The growth phase of a product’s life-cycle is defined by the following:

  • Product has been accepted by the marketplace and sales have started to rise
  • The offering has been through various iterations and the product is starting to mature
  • Marketplace for the solution is relatively more crowded

A company in the growth stage of its life-cycle is Square for the following reasons:

  • The company has progressed from its first ad-hoc Point-of-Sale (POS) offering — one requiring an iPad — to an all-in-one POS
  • Sales have been rising and the their stock price has almost tripled through 2017
  • The offerings are starting to become mainstream and the competitive landscape is starting to heat up

Maturity

The maturity phase of a product’s life-cycle is defined by the following:

  • Sales are starting to slow down — it is hard to know this in the moment and therefore this factor is only evident in hindsight
  • Competition becomes even tougher than it was in the growth phase since competitors are starting to enter this category en-masse as the market opportunity is becoming widely recognised as one that is lucrative and/or strategically important.

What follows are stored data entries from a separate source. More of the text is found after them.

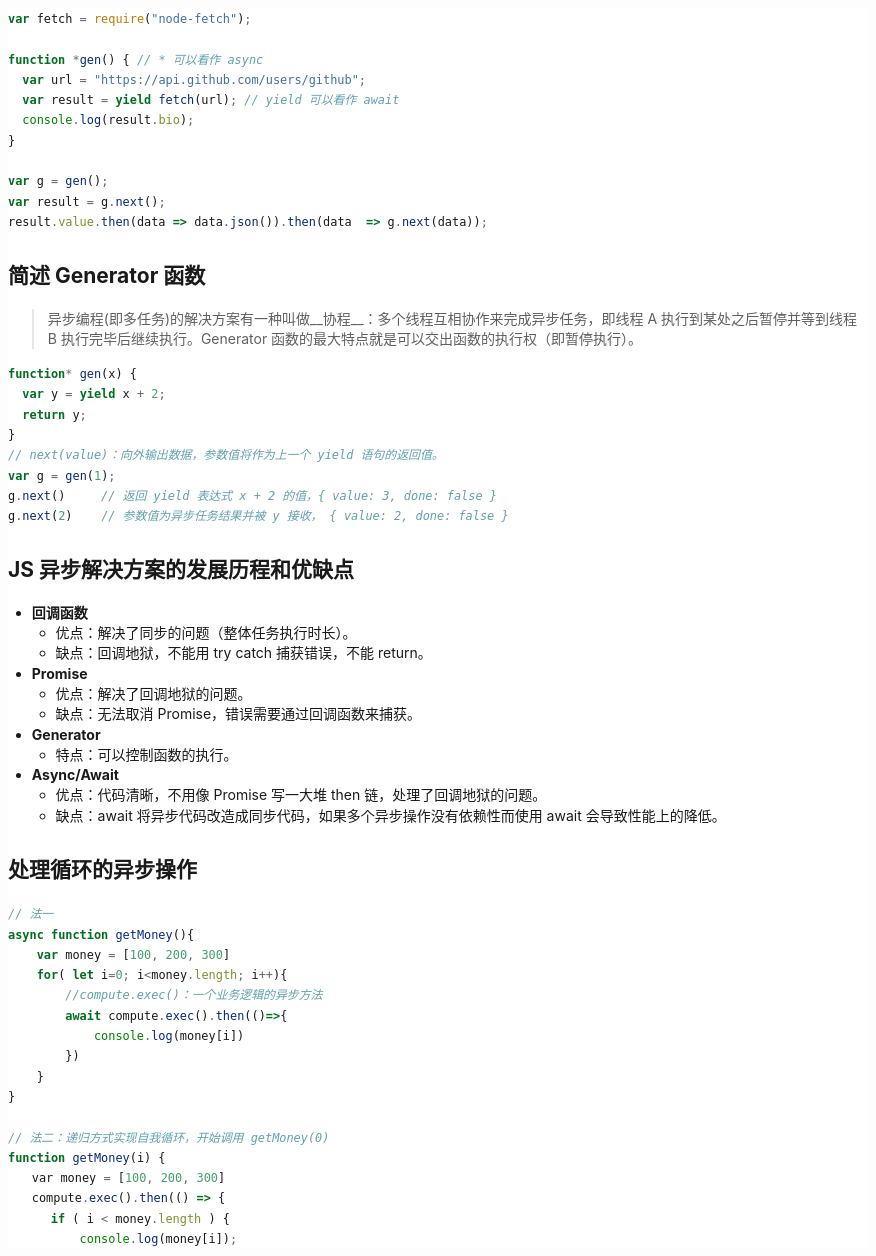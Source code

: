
   ```js
  var fetch = require("node-fetch");

  function *gen() { // * 可以看作 async
    var url = "https://api.github.com/users/github";
    var result = yield fetch(url); // yield 可以看作 await
    console.log(result.bio);
  }

  var g = gen();
  var result = g.next();
  result.value.then(data => data.json()).then(data  => g.next(data));
  ```

## 简述 Generator 函数
> 异步编程(即多任务)的解决方案有一种叫做__协程__：多个线程互相协作来完成异步任务，即线程 A 执行到某处之后暂停并等到线程 B 执行完毕后继续执行。Generator 函数的最大特点就是可以交出函数的执行权（即暂停执行）。

  ```js
  function* gen(x) {
    var y = yield x + 2;
    return y;
  }
  // next(value)：向外输出数据，参数值将作为上一个 yield 语句的返回值。
  var g = gen(1);
  g.next()     // 返回 yield 表达式 x + 2 的值，{ value: 3, done: false }
  g.next(2)    // 参数值为异步任务结果并被 y 接收， { value: 2, done: false }
  ```


## JS 异步解决方案的发展历程和优缺点

  * __回调函数__
    * 优点：解决了同步的问题（整体任务执行时长）。
    * 缺点：回调地狱，不能用 try catch 捕获错误，不能 return。
  * __Promise__
    * 优点：解决了回调地狱的问题。
    * 缺点：无法取消 Promise，错误需要通过回调函数来捕获。
  * __Generator__
    * 特点：可以控制函数的执行。
  * __Async/Await__
    * 优点：代码清晰，不用像 Promise 写一大堆 then 链，处理了回调地狱的问题。
    * 缺点：await 将异步代码改造成同步代码，如果多个异步操作没有依赖性而使用 await 会导致性能上的降低。


## 处理循环的异步操作
```js
// 法一
async function getMoney(){
    var money = [100, 200, 300]
    for( let i=0; i<money.length; i++){
        //compute.exec()：一个业务逻辑的异步方法
        await compute.exec().then(()=>{
            console.log(money[i])
        })
    }
}

// 法二：递归方式实现自我循环，开始调用 getMoney(0)
function getMoney(i) {
　　var money = [100, 200, 300]
　　compute.exec().then(() => {
　　　 if ( i < money.length ) { 　
          console.log(money[i]);
```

An example of a company at the maturity stage of its life-cycle is Snapchat for the following reasons:

  • The number of new users joining the platform is starting to slow
  • A number of competing offerings — Instagram Stories, Instagram Direct, Messenger Days, among others — have flooded the marketplace as the product is seen as key to reaching a younger demographic and the advertising revenue that comes from entities looking to target said demographic.

Decline

Products or companies in their decline phase are defined by the following characteristics:

  • Sales begin to diminish
  • Products are being phased out.

Example

When various key metrics — daily active users, monthly active users, install base, etc. — are plotted over time, the resulting graphs come to resemble stretched out ‘S’s. These graphs are known as S-curves. During the introduction phase, the metric just starts to pick up and forms the base of the curve. In the following phase — the growth phase — the numbers skyrocket and we see the formation of the trunk of the shape. During the following phases — maturity and decline — we see the slope come back towards zero, become flat, and form the final part of our stretched out ‘S’.

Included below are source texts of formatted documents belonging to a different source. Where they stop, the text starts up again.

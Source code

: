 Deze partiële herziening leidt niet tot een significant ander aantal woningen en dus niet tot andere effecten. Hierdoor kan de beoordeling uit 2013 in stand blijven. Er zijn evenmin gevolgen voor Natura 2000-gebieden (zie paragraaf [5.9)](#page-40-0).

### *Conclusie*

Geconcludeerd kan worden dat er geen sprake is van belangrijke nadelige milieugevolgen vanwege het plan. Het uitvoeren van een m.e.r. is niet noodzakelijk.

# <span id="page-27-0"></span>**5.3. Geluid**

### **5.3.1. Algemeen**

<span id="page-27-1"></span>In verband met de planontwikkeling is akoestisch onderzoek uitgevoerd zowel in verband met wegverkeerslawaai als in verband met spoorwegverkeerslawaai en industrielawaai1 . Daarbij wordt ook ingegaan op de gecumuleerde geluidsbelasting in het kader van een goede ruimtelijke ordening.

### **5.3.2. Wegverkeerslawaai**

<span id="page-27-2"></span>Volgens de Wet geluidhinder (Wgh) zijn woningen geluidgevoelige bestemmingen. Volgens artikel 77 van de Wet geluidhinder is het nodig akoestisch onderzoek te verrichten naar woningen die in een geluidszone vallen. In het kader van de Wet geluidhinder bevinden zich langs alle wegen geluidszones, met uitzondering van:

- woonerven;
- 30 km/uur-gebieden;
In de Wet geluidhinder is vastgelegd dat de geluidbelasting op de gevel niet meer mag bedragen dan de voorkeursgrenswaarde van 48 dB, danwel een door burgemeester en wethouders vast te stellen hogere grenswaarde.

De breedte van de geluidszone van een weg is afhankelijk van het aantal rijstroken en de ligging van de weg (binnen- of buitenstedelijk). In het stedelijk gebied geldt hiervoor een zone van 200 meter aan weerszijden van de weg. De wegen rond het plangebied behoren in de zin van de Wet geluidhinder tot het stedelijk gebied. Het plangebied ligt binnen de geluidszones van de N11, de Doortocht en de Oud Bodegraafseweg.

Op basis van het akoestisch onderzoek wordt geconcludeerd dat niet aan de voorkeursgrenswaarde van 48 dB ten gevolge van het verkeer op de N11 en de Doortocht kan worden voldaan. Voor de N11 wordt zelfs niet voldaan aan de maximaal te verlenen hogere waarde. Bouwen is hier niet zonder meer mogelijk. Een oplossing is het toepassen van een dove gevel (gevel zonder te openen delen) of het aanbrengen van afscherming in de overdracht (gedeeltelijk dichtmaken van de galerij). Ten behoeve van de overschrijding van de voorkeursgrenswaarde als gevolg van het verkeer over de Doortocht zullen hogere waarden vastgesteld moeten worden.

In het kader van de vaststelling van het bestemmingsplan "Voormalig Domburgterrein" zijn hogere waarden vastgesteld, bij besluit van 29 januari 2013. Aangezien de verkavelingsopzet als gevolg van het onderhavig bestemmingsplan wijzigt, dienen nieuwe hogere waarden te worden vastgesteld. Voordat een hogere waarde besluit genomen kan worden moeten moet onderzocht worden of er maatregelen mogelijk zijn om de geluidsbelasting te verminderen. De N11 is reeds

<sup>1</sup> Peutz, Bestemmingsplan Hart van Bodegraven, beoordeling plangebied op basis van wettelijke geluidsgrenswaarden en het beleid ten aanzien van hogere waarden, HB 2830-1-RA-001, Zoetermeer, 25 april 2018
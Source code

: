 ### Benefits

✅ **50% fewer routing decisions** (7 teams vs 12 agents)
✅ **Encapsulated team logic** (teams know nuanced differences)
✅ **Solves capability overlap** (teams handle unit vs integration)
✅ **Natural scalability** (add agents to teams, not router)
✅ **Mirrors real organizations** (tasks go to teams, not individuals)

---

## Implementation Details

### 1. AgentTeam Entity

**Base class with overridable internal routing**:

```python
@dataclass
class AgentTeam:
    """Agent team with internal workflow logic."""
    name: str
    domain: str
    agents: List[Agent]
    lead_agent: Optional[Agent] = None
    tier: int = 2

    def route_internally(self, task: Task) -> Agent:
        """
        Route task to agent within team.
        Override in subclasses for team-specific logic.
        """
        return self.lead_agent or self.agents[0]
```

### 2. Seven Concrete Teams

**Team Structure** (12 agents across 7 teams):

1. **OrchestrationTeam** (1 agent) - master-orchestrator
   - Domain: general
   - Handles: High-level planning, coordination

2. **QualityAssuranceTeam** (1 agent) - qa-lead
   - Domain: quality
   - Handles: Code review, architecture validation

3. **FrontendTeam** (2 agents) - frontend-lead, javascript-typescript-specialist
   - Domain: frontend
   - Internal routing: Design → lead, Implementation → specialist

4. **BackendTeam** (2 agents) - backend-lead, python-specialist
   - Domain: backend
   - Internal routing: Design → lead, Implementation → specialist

A great example of a product during whose life the four stages — introduction, growth, maturity, and decline — are discernible is the personal computer. As is evident in the S-curve graphic above, the PC was introduced in the early-1980s and was slow to gain traction. This was the phase during which there had only been a few iterations and product-market fit was yet to be determined. Following this phase, sales started to pick up and there are two discernible phases of growth — a few years following 1995-2000 and 2005-2010. The former time-period saw the maturation and subsequent domination of the Windows ecosystem and the latter saw increased global adoption of the PC. Between 2010 and 2012 we can start to see the PC installed base slowly amble towards the 1 billion mark and plateau. Thereafter, the industry enters into its phase of decline as more and more computational tasks — those that were previously best-handled by PCs — can be performed just as well, if not better, on devices such as smartphones that are still solidly in their growth phase.